## Exercise
If a line in the entries below includes "ReleaseApollo", show that line.

Collected data

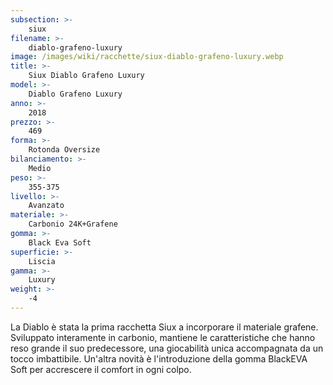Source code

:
 ```yaml
---
subsection: >-
    siux
filename: >-
    diablo-grafeno-luxury
image: /images/wiki/racchette/siux-diablo-grafeno-luxury.webp
title: >-
    Siux Diablo Grafeno Luxury
model: >-
    Diablo Grafeno Luxury
anno: >-
    2018
prezzo: >-
    469
forma: >-
    Rotonda Oversize
bilanciamento: >-
    Medio
peso: >-
    355-375
livello: >-
    Avanzato
materiale: >-
    Carbonio 24K+Grafene
gomma: >-
    Black Eva Soft
superficie: >-
    Liscia
gamma: >-
    Luxury
weight: >-
    -4
---
```

La Diablo è stata la prima racchetta Siux a incorporare il materiale grafene. Sviluppato interamente in carbonio, mantiene le caratteristiche che hanno reso grande il suo predecessore, una giocabilità unica accompagnata da un tocco imbattibile. Un'altra novità è l'introduzione della gomma BlackEVA Soft per accrescere il comfort in ogni colpo.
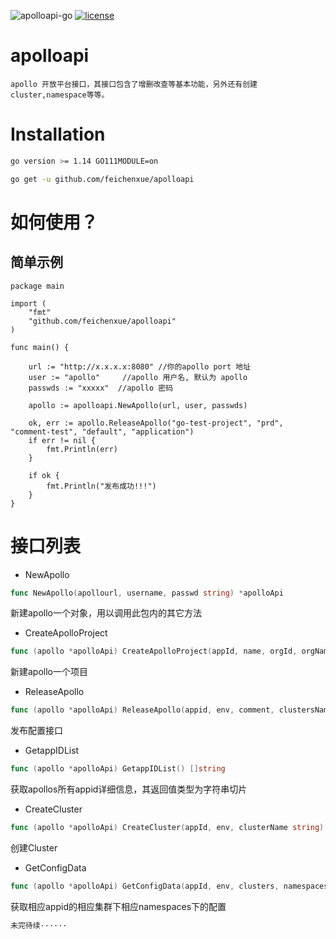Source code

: ![apolloapi-go](https://img.shields.io/badge/apolloapi--go-v0.1-brightgreen)
[![license](http://dmlc.github.io/img/apache2.svg)](https://github.com/feichenxue/apolloapi/blob/master/LICENSE)

apolloapi
=========

```
apollo 开放平台接口，其接口包含了增删改查等基本功能，另外还有创建cluster,namespace等等。
```

# Installation

```bash
go version >= 1.14 GO111MODULE=on
```

```bash
go get -u github.com/feichenxue/apolloapi
```

# 如何使用？

## 简单示例


```golang
package main

import (
	"fmt"
	"github.com/feichenxue/apolloapi"
)

func main() {

	url := "http://x.x.x.x:8080" //你的apollo port 地址
	user := "apollo"     //apollo 用户名, 默认为 apollo
	passwds := "xxxxx"  //apollo 密码

	apollo := apolloapi.NewApollo(url, user, passwds)

	ok, err := apollo.ReleaseApollo("go-test-project", "prd", "comment-test", "default", "application")
	if err != nil {
		fmt.Println(err)
	}

	if ok {
		fmt.Println("发布成功!!!")
	}
}
```

# 接口列表

* NewApollo

```go
func NewApollo(apollourl, username, passwd string) *apolloApi
```
新建apollo一个对象，用以调用此包内的其它方法

* CreateApolloProject

```go
func (apollo *apolloApi) CreateApolloProject(appId, name, orgId, orgName, ownerName string) (bool, error)
```
新建apollo一个项目

* ReleaseApollo

```go
func (apollo *apolloApi) ReleaseApollo(appid, env, comment, clustersName, namespaceName string) (bool, error)
```
发布配置接口

* GetappIDList

```go
func (apollo *apolloApi) GetappIDList() []string
```
获取apollos所有appid详细信息，其返回值类型为字符串切片

* CreateCluster

```go
func (apollo *apolloApi) CreateCluster(appId, env, clusterName string) (bool, error)
```
创建Cluster

* GetConfigData

```go
func (apollo *apolloApi) GetConfigData(appId, env, clusters, namespaces string) (data map[string]string, err error)
```
获取相应appid的相应集群下相应namespaces下的配置

```go
未完待续······
```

## Task response
	ok, err := apollo.ReleaseApollo("go-test-project", "prd", "comment-test", "default", "application")
* ReleaseApollo
func (apollo *apolloApi) ReleaseApollo(appid, env, comment, clustersName, namespaceName string) (bool, error)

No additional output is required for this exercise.